4. The issue that now presents itself is of much wider impact. Among the Petitioners, there are four persons who are original allottees but who are not physically in occupation or possession of the rehab tenements. The reasons differ.
5. One case is where, with the 'assistance' of the builder, and we use that word as loosely as possible, two tenements were swapped. There are two cases where the allottees returned to their village but their sons or children seem to have been given out the premises on Leave and License to some third parties. That is illegal. The last instance is one where the allottee is back in the village but some unknown person has executed some document of transfer.

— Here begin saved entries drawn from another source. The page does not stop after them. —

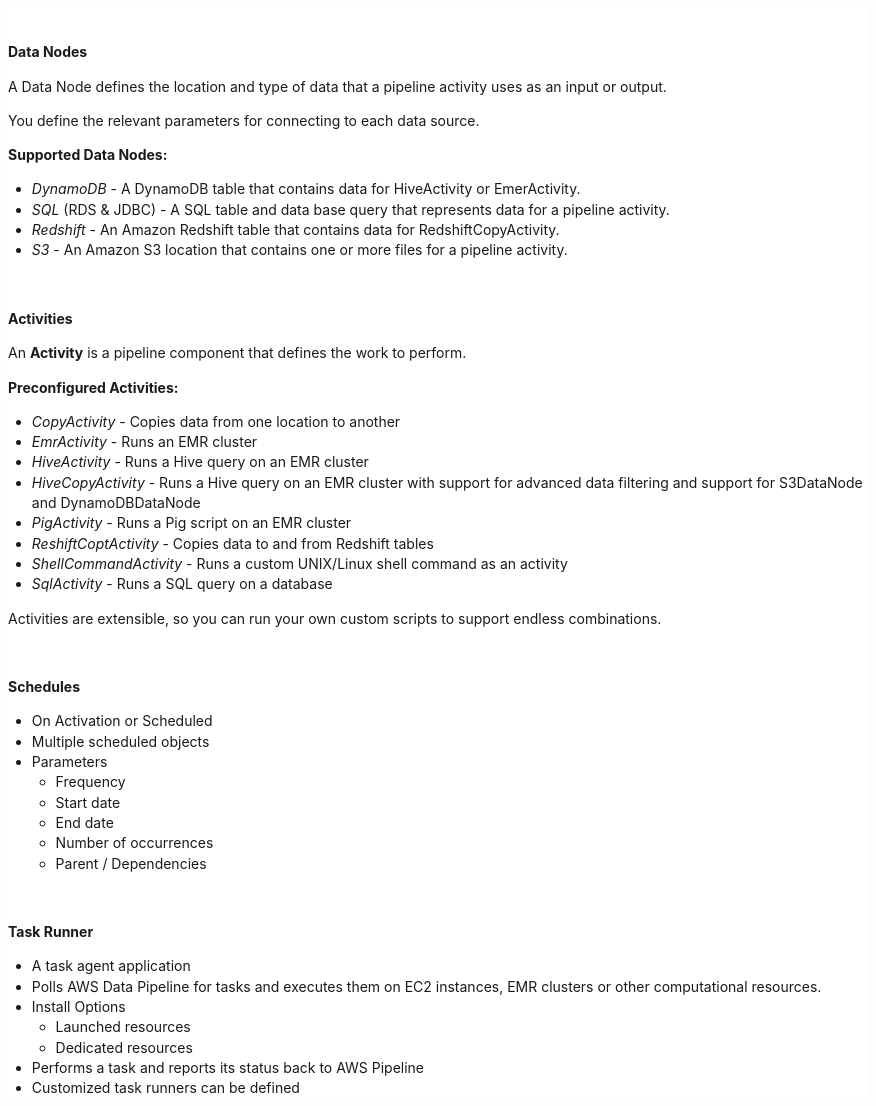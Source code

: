 <br/>

**Data Nodes**

A Data Node defines the location and type of data that a pipeline activity uses as an input or output.

You define the relevant parameters for connecting to each data source.

**Supported Data Nodes:**
  - *DynamoDB* - A DynamoDB table that contains data for HiveActivity or EmerActivity.
  - *SQL* (RDS & JDBC) - A SQL table and data base query that represents data for a pipeline activity.
  - *Redshift* - An Amazon Redshift table that contains data for RedshiftCopyActivity.
  - *S3* - An Amazon S3 location that contains one or more files for a pipeline activity.

<br/>

**Activities**

An **Activity** is a pipeline component that defines the work to perform.

**Preconfigured Activities:**
  - *CopyActivity* - Copies data from one location to another  
  - *EmrActivity* - Runs an EMR cluster
  - *HiveActivity* - Runs a Hive query on an EMR cluster
  - *HiveCopyActivity* - Runs a Hive query on an EMR cluster with support for advanced data filtering and support
    for S3DataNode and DynamoDBDataNode
  - *PigActivity* - Runs a Pig script on an EMR cluster
  - *ReshiftCoptActivity* - Copies data to and from Redshift tables
  - *ShellCommandActivity* - Runs a custom UNIX/Linux shell command as an activity
  - *SqlActivity* - Runs a SQL query on a database

Activities are extensible, so you can run your own custom scripts to support endless combinations.

<br/>

**Schedules**
  - On Activation or Scheduled
  - Multiple scheduled objects
  - Parameters
    - Frequency
    - Start date
    - End date
    - Number of occurrences
    - Parent / Dependencies

<br/>

**Task Runner**
  - A task agent application
  - Polls AWS Data Pipeline for tasks and executes them on EC2 instances, EMR clusters or other computational resources.
  - Install Options
    - Launched resources
    - Dedicated resources
  - Performs a task and reports its status back to AWS Pipeline
  - Customized task runners can be defined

6. The allottees are among the 88 Petitioners/Applicants. Mr Rebello's Attorney, Mr Khan, will need to take instructions whether he can continue to represent these four allottees. Their case may stand on a completely different footing. We also do not see how, between the Petitioners, some may claim one set of rights to the exclusion of others, and yet all are represented by the same advocates. It is in Mr Khan's interest to separate those with a common interest.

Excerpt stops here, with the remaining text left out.